Der jüngste Anstieg bei Asthma, einer chronischen Entzündung der Atemwege, ist ähnlich alarmierend. Einer unter zwölf (rund 25 Millionen oder acht Prozent der US-Bevölkerung) hatte 2009 Asthma – verglichen mit einem unter vierzehn noch vor einem Jahrzehnt. Zehn Prozent der amerikanischen Kinder leiden unter Keuchen, Atemlosigkeit, Brustdrücken und Husten. Schwarze Kinder sind am stärksten betroffen, eines von sechs ist daran erkrankt. Ihre Rate erhöhte sich von 2001 bis 2009 um fünfzig Prozent. Und dieser Anstieg beim Asthma verschont keine Ethnie. Früher unterschieden sich die Anstiegsraten je nach Bevölkerungsgruppe, aber alle steigen an.

Asthma wird oft von Umweltfaktoren ausgelöst, etwa Tabakrauch, Schimmel, Luftverschmutzung, dem Kot der Küchenschabe, einer Erkältung oder einer Grippe. Bei einem schweren Anfall schnappt der Asthmatiker nach Luft und muss, hat er keine Medikamente zur Hand, sofort in die Notaufnahme. Selbst bei bester Behandlung kann er sterben – wie der Sohn eines Kollegen von mir, der selbst Arzt ist. Asthma verschont keine wirtschaftliche oder gesellschaftliche Schicht.

Nahrungsmittelallergien sind alltäglich geworden. Noch vor einer Generation gab es kaum eine Erdnussunverträglichkeit. Heute findet man in jedem Kindergarten Plakate, die ihn zur »erdnussfreien Zone« erklären. Immer mehr Kinder reagieren allergisch auf Proteine in ihren Nahrungsmitteln, nicht nur in Erdnüssen, sondern auch in der Milch, in Eiern, Soja, Fisch oder Obst – woran Sie auch denken, jemand ist allergisch dagegen. Zöliakie, die Allergie gegen Gluten, das Haupteiweiß in Weizenmehl, greift um sich. Zehn Prozent unserer Kinder leiden unter Heuschnupfen. Neurodermitis, eine chronische Entzündung der Haut, betrifft mehr als 15 Prozent unserer Kinder und zwei Prozent der Erwachsenen in den Vereinigten Staaten. In den Industriestaaten hat sich die Zahl der Kinder mit Ekzemen in den vergangenen dreißig Jahren verdreifacht.

Diese Krankheiten legen nahe, dass unsere Kinder in noch nie gekanntem Maße an Störungen des Immunsystems leiden, und dazu noch an Krankheiten wie Autismus. Auf diese viel diskutierte moderne Seuche konzentrieren wir uns gerade in meinem Labor. Aber auch Erwachsene haben ihren Anteil an den modernen Seuchen. Die Inzidenz von chronisch-entzündlichen Darm­erkrankungen, darunter Morbus Crohn und Colitis ulcerosa, steigt, wo immer wir auch hinsehen.

Als ich Medizin studierte, galt Ösophagusreflux, der Verursacher des Sodbrennens, noch als selten.
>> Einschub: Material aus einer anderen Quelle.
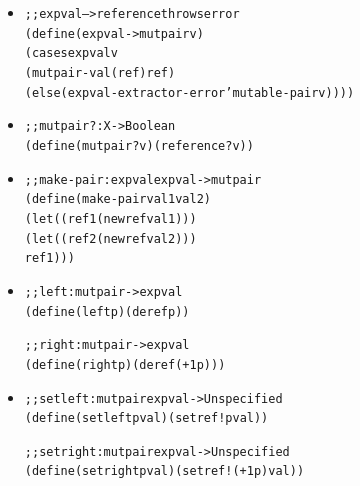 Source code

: \documentclass{beamer}
\begin{document}
\begin{frame}[fragile]
\begin{scriptsize}
\begin{itemize}
\item<1->
\begin{alltt}
;; expval --> reference throws error
(define (expval->mutpair v)
  (cases expval v
    (mutpair-val (ref) ref)
    (else (expval-extractor-error 'mutable-pair v))))
\end{alltt}

\item<2->
\begin{alltt}
;; mutpair? : X -> Boolean
(define (mutpair? v) (reference? v))
\end{alltt}

\item<3->
\begin{alltt}
;; make-pair : expval expval -> mutpair
(define (make-pair val1 val2)
  (let ((ref1 (newref val1)))
    (let ((ref2 (newref val2)))
      ref1)))
\end{alltt}

\item<4->
\begin{alltt}
;; left : mutpair -> expval
(define (left p) (deref p))

;; right : mutpair -> expval
(define (right p) (deref (+ 1 p)))
\end{alltt}

\item<5->
\begin{alltt}
;; setleft : mutpair expval -> Unspecified
(define (setleft p val) (setref! p val))

;; setright : mutpair expval -> Unspecified
(define (setright p val) (setref! (+ 1 p) val))
\end{alltt}

\end{itemize}
\end{scriptsize}
\end{frame}
\end{document}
Aber in den vergangenen vierzig Jahren hat sich die Krankheit explosionsartig verbreitet, ebenso wie der Krebs, den sie auslöst. Ein Adenokarzinom der Speiseröhre ist die sich am schnellsten verbreitende Krebsart in den Vereinigten Staaten und überall dort, wo solche Aufzeichnungen gemacht werden. Besonders für weiße Männer stellt es ein ernsthaftes Problem dar.

***

Warum nehmen diese Übel gleichzeitig in allen Industriestaaten zu – und in den verwestlichten Entwicklungsländern ebenfalls? Ist alles reiner Zufall? Da wir von zehn modernen Seuchen sprechen – gibt es dafür zehn verschiedene Ursachen? Das erscheint eher unwahrscheinlich.

Oder gibt es einen einzigen Verursacher, der für diese parallelen Anstiege verantwortlich ist? Eine einzige Ursache wäre leichter greifbar, sie ist einfacher und voraussetzungsärmer. Aber welche Ursache könnte so allgemein sein, dass sie unter anderem Asthma, Adipositas, Ösophagusreflux, juvenile Diabetes und spezifische Nahrungsmittelallergien auslöst? Die übermäßige Kalorienaufnahme vermag Adipositas zu erklären, nicht aber das Asthma. Viele Kinder, die an Asthma erkranken, sind schlank. Luftverschmutzung vermag Asthma zu erklären, wohl aber kaum Nahrungsmittelallergien.

Für jede dieser Erkrankungen ist eine Vielzahl an Ursachen diskutiert worden: Schlafmangel macht uns fett, Impfungen führen zum Autismus, genetisch veränderter Weizen ist Gift für den Darm des Menschen … und so weiter.

Die populärste Hypothese zur Erklärung des Anstiegs von Kindererkrankungen ist die sogenannte Hygienehypothese. Ihr liegt die Idee zugrunde, dass unsere Welt heute so blitzsauber ist, dass sie die modernen Seuchen auslöst. Sie schläfert das Immunsystem der...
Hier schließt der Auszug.